Bu insanlar DAİŞ vahşetinden kurtulmuş olmanın sevinciyle Minbic’e geliyorlar. Tüm sıkıntılara rağmen bu mutluluğu halen taşıyorlar. Ama genel anlamda baktığımız zaman göç etmek durumunda kalmış bu insanlarımızın durumları gerçekten iyi değil. Kadınlar ve çocuklar çok fazla zorlanıyor. Biz de çaresiz kalıyoruz. Onlara daha iyi olanaklar sunmak isterdik. Örneğin bu çocuklar uzun süre DAİŞ zulmü altında eğitim göremediler. Onlar için okul gibi eğitim alanları açmak istiyoruz. Olanaklarımızı zorluyoruz. Ama yardım yok ve bu insanlarımızın geleceği hakkında kaygılıyız.”

‘ACİL YARDIM GEREKİYOR’

Suriye’deki mülteci sorunu ve Minbic’i yakından takip ederek şehirdeki mülteci sayısının giderek daha fazla arttığını gördük ve görüyoruz.

Minbic Demokratik Özerk Yönetimi Eş Başkanı Zeynep Kamber’de Rakka Operasyonu’nun başlamasıyla birlikte son 2 günde Minbic’e yönünü çevirenlerin sayısının arttığına dikkat çekerek, şunları kaydetti:

"Geçen Hafta Minbic’e göç edenlerin sayısı biraz azalmıştı. İnsanlar daha az geliyorlardı. Yine Tabqa’dan Minbic’e gelenlerin büyük bölümü yeniden Tabka’ya geçmişti.

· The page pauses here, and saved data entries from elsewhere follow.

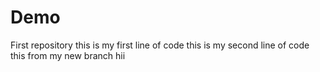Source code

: # Demo
First repository
this is my first line of code
this is my second line of code
this from my new branch
hii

Fakat Rakka Operasyonu'nun başlamasıyla birlikte yeni bir göç dalgası daha başladı. Binlerce insan yönünü Minbic’e çevirmiş durumda. Mesela biz Kobanê’den Minbic’e dönerken Qereqozaxa yaklaştığımızda onlarca büyük arabayla gelmiş olan mültecileri görüyoruz.

Ayrıca insanlar sadece DAİŞ’in olduğu ve DAİŞ’e karşı operasyon yapılan yine Türk ordusu ve çetelerinin olduğu yerlerden değil, rejimin ilerlediği yerlerden de kaçıp alanımıza sığınıyorlar. Ve Minbic’teki mülteci sayısı günbegün artıyor. Bu insanlarımız için elimizden gelen her şeyi yapmaya uğraşıyoruz. Fakat imkanlarımız çok sınırlı. Uluslararası topluma ve yardım kuruluşlarına çağrım; Minbic’e acil yardımda bulunmalarıdır."